[Stored data]
Content starts

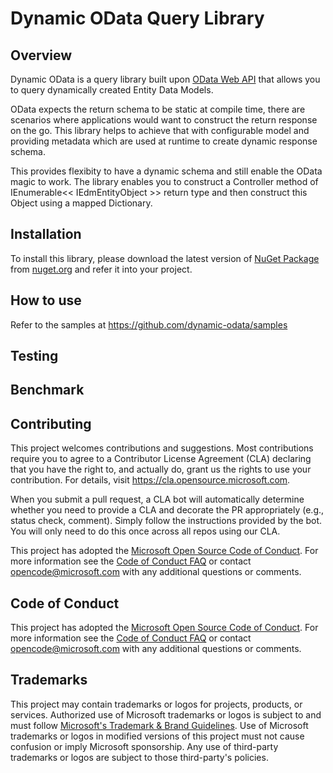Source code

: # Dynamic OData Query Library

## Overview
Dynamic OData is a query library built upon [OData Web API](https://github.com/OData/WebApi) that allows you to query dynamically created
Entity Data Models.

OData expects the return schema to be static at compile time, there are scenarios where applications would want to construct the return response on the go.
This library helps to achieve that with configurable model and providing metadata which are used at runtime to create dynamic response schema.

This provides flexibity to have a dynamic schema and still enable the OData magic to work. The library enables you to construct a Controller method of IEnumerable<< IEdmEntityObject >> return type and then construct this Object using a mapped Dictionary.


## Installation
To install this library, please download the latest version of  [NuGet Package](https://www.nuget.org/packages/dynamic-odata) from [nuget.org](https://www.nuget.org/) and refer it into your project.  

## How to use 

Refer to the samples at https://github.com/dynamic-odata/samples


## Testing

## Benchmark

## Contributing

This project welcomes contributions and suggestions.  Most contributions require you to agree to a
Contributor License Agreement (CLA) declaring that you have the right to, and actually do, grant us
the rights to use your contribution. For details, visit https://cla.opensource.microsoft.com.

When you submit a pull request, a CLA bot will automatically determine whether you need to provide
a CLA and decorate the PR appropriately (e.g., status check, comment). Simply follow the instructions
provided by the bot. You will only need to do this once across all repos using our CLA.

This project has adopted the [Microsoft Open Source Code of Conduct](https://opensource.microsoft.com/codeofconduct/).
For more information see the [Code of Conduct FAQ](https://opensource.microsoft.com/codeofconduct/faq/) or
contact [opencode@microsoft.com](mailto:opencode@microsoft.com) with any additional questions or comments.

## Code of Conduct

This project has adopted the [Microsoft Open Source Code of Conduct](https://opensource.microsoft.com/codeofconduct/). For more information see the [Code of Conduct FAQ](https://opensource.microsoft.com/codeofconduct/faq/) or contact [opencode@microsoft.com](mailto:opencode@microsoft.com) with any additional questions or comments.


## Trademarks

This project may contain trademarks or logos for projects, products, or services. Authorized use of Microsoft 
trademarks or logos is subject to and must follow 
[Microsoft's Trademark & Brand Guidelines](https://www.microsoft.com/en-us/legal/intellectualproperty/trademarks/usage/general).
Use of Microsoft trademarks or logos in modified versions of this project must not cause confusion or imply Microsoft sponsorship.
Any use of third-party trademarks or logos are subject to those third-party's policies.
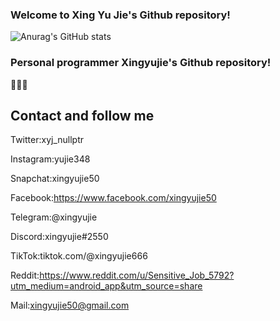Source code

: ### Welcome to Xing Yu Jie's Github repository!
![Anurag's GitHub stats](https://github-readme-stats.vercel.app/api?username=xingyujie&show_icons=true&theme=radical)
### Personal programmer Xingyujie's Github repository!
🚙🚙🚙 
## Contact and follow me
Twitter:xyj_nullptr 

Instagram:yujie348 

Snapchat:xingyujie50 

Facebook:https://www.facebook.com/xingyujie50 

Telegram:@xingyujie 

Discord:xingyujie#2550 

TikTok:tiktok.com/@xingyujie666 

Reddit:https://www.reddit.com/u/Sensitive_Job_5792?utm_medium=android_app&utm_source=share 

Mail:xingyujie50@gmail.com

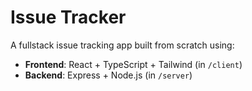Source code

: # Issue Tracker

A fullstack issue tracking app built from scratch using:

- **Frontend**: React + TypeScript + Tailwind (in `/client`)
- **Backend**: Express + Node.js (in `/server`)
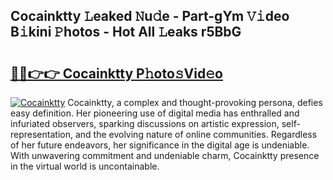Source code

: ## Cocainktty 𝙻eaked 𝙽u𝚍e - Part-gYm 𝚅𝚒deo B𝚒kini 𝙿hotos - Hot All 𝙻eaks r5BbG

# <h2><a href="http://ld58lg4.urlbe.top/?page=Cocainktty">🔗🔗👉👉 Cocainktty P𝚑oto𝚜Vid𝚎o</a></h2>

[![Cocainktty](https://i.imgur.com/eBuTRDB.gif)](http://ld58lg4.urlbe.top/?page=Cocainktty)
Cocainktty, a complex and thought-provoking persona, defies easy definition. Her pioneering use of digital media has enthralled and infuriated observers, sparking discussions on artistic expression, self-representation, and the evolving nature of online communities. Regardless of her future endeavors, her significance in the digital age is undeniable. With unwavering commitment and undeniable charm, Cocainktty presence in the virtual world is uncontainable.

Content ends

Find every line in the records that has the word "questions". Copy those lines.

*Solution for this exercise*.
contact [opencode@microsoft.com](mailto:opencode@microsoft.com) with any additional questions or comments.
This project has adopted the [Microsoft Open Source Code of Conduct](https://opensource.microsoft.com/codeofconduct/). For more information see the [Code of Conduct FAQ](https://opensource.microsoft.com/codeofconduct/faq/) or contact [opencode@microsoft.com](mailto:opencode@microsoft.com) with any additional questions or comments.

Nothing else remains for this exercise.